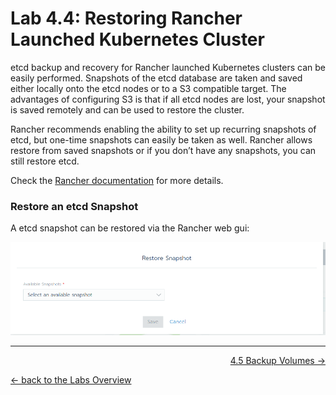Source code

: # Lab 4.4: Restoring Rancher Launched Kubernetes Cluster

etcd backup and recovery for Rancher launched Kubernetes clusters can be easily performed. Snapshots of the etcd database are taken and saved either locally onto the etcd nodes or to a S3 compatible target. The advantages of configuring S3 is that if all etcd nodes are lost, your snapshot is saved remotely and can be used to restore the cluster.

Rancher recommends enabling the ability to set up recurring snapshots of etcd, but one-time snapshots can easily be taken as well. Rancher allows restore from saved snapshots or if you don’t have any snapshots, you can still restore etcd.

Check the [Rancher documentation](https://rancher.com/docs/rancher/v2.x/en/cluster-admin/restoring-etcd/) for more details.

### Restore an etcd Snapshot

A etcd snapshot can be restored via the Rancher web gui:

![Restore Snapshop](../resources/images/restoresnapshot.png)

---

<p width="100px" align="right"><a href="45_backupvolumes.md">4.5 Backup Volumes →</a></p>

[← back to the Labs Overview](../README.md)
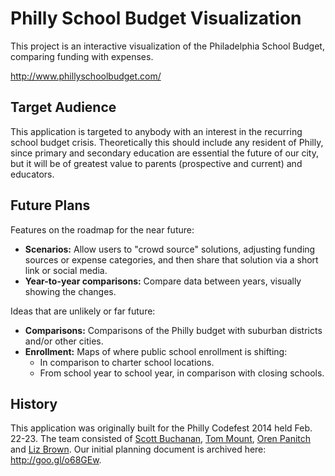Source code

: # Philly School Budget Visualization
This project is an interactive visualization of the Philadelphia School Budget, comparing funding with expenses.

http://www.phillyschoolbudget.com/

## Target Audience
This application is targeted to anybody with an interest in the recurring school budget crisis. Theoretically this should include any resident of Philly, since primary and secondary education are essential the future of our city, but it will be of greatest value to parents (prospective and current) and educators.

## Future Plans
Features on the roadmap for the near future:
* **Scenarios:** Allow users to "crowd source" solutions, adjusting funding sources or expense categories, and then share that solution via a short link or social media.
* **Year-to-year comparisons:** Compare data between years, visually showing the changes.

Ideas that are unlikely or far future: 
* **Comparisons:** Comparisons of the Philly budget with suburban districts and/or other cities.
* **Enrollment:** Maps of where public school enrollment is shifting:
  * In comparison to charter school locations.
  * From school year to school year, in comparison with closing schools.

## History
This application was originally built for the Philly Codefest 2014 held Feb. 22-23. The team consisted of [Scott Buchanan](@thescottsb), [Tom Mount](@tmountjr), [Oren Panitch](@opanitch) and [Liz Brown](@lizbrownsays). Our initial planning document is archived here: http://goo.gl/o68GEw.

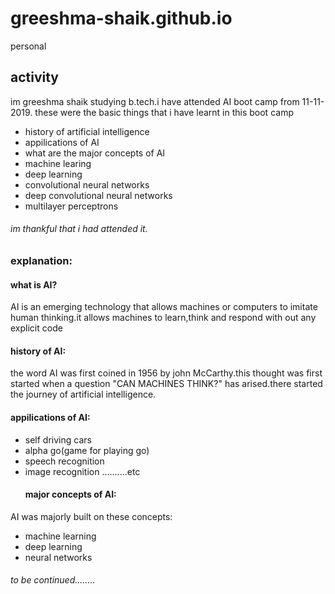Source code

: # greeshma-shaik.github.io
personal
## activity
im greeshma shaik studying b.tech.i have attended AI boot camp from 11-11-2019.
these were the basic things that i have learnt in this boot camp
* history of artificial intelligence
* appilications of AI 
* what are the major concepts of AI
* machine learing
* deep learning
* convolutional neural networks
* deep convolutional neural networks
* multilayer perceptrons
###### im thankful that i had attended it.
   ### explanation:
   #### what is AI?
AI is an emerging technology that allows machines or computers to imitate human thinking.it allows machines to learn,think and respond with out any explicit code
   #### history of AI:
the word AI was first coined in 1956 by john McCarthy.this thought was first started when a question "CAN MACHINES THINK?" has arised.there started the journey of artificial intelligence.
   #### appilications of AI:
* self driving cars
* alpha go(game for playing go)
* speech recognition
* image recognition
..........etc
  #### major concepts of AI:
AI was majorly built on these concepts:
 * machine learning
 * deep learning
 * neural networks
###### to be continued........
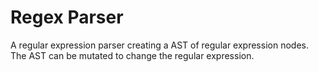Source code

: # Regex Parser

A regular expression parser creating a AST of regular expression nodes. The AST can be mutated to change the regular expression.

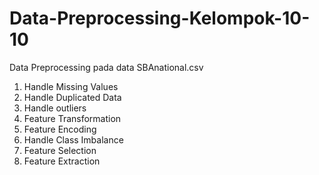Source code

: # Data-Preprocessing-Kelompok-10-10
Data Preprocessing pada data SBAnational.csv
1. Handle Missing Values
2. Handle Duplicated Data
3. Handle outliers
4. Feature Transformation
5. Feature Encoding
6. Handle Class Imbalance
7. Feature Selection
8. Feature Extraction
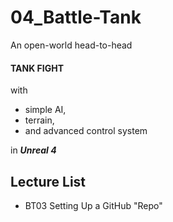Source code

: # 04_Battle-Tank
An open-world head-to-head 

#### **TANK FIGHT**  
with 
- simple AI, 
- terrain, 
- and advanced control system

in **_Unreal 4_**

## Lecture List
* BT03 Setting Up a GitHub "Repo"
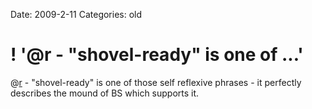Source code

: Date: 2009-2-11
Categories: old

# ! '@r - "shovel-ready" is one of ...'

@<a href="http://twitter.com/r">r</a> - "shovel-ready" is one of those self reflexive phrases - it perfectly describes the mound  of BS which supports it.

============================================================

▶ _Try it_:
When copying the entries above, keep each word as it is and exclude any image.

▶ _Response_:
Source code

: # Lab 4.4: Restoring Rancher Launched Kubernetes Cluster

etcd backup and recovery for Rancher launched Kubernetes clusters can be easily performed. Snapshots of the etcd database are taken and saved either locally onto the etcd nodes or to a S3 compatible target. The advantages of configuring S3 is that if all etcd nodes are lost, your snapshot is saved remotely and can be used to restore the cluster.

Rancher recommends enabling the ability to set up recurring snapshots of etcd, but one-time snapshots can easily be taken as well. Rancher allows restore from saved snapshots or if you don’t have any snapshots, you can still restore etcd.

Check the [Rancher documentation](https://rancher.com/docs/rancher/v2.x/en/cluster-admin/restoring-etcd/) for more details.

### Restore an etcd Snapshot

A etcd snapshot can be restored via the Rancher web gui:

![Restore Snapshop](../resources/images/restoresnapshot.png)

---

<p width="100px" align="right"><a href="45_backupvolumes.md">4.5 Backup Volumes →</a></p>

[← back to the Labs Overview](../README.md)
Source code

: # Philly School Budget Visualization
This project is an interactive visualization of the Philadelphia School Budget, comparing funding with expenses.

http://www.phillyschoolbudget.com/

## Target Audience
This application is targeted to anybody with an interest in the recurring school budget crisis. Theoretically this should include any resident of Philly, since primary and secondary education are essential the future of our city, but it will be of greatest value to parents (prospective and current) and educators.

## Future Plans
Features on the roadmap for the near future:
* **Scenarios:** Allow users to "crowd source" solutions, adjusting funding sources or expense categories, and then share that solution via a short link or social media.
* **Year-to-year comparisons:** Compare data between years, visually showing the changes.

Ideas that are unlikely or far future: 
* **Comparisons:** Comparisons of the Philly budget with suburban districts and/or other cities.
* **Enrollment:** Maps of where public school enrollment is shifting:
  * In comparison to charter school locations.
  * From school year to school year, in comparison with closing schools.

## History
This application was originally built for the Philly Codefest 2014 held Feb. 22-23. The team consisted of [Scott Buchanan](@thescottsb), [Tom Mount](@tmountjr), [Oren Panitch](@opanitch) and [Liz Brown](@lizbrownsays). Our initial planning document is archived here: http://goo.gl/o68GEw.

Source code

: # greeshma-shaik.github.io
personal
## activity
im greeshma shaik studying b.tech.i have attended AI boot camp from 11-11-2019.
these were the basic things that i have learnt in this boot camp
* history of artificial intelligence
* appilications of AI 
* what are the major concepts of AI
* machine learing
* deep learning
* convolutional neural networks
* deep convolutional neural networks
* multilayer perceptrons
###### im thankful that i had attended it.
   ### explanation:
   #### what is AI?
AI is an emerging technology that allows machines or computers to imitate human thinking.it allows machines to learn,think and respond with out any explicit code
   #### history of AI:
the word AI was first coined in 1956 by john McCarthy.this thought was first started when a question "CAN MACHINES THINK?" has arised.there started the journey of artificial intelligence.
   #### appilications of AI:
* self driving cars
* alpha go(game for playing go)
* speech recognition
* image recognition
..........etc
  #### major concepts of AI:
AI was majorly built on these concepts:
 * machine learning
 * deep learning
 * neural networks
###### to be continued........
Source code

: # Regex Parser

A regular expression parser creating a AST of regular expression nodes. The AST can be mutated to change the regular expression.

Source code

: # Data-Preprocessing-Kelompok-10-10
Data Preprocessing pada data SBAnational.csv
1. Handle Missing Values
2. Handle Duplicated Data
3. Handle outliers
4. Feature Transformation
5. Feature Encoding
6. Handle Class Imbalance
7. Feature Selection
8. Feature Extraction
Source code

: # 04_Battle-Tank
An open-world head-to-head 

#### **TANK FIGHT**  
with 
- simple AI, 
- terrain, 
- and advanced control system

in **_Unreal 4_**

## Lecture List
* BT03 Setting Up a GitHub "Repo"
Source code

: Date: 2009-2-11
Categories: old

# ! '@r - "shovel-ready" is one of ...'

@<a href="http://twitter.com/r">r</a> - "shovel-ready" is one of those self reflexive phrases - it perfectly describes the mound  of BS which supports it.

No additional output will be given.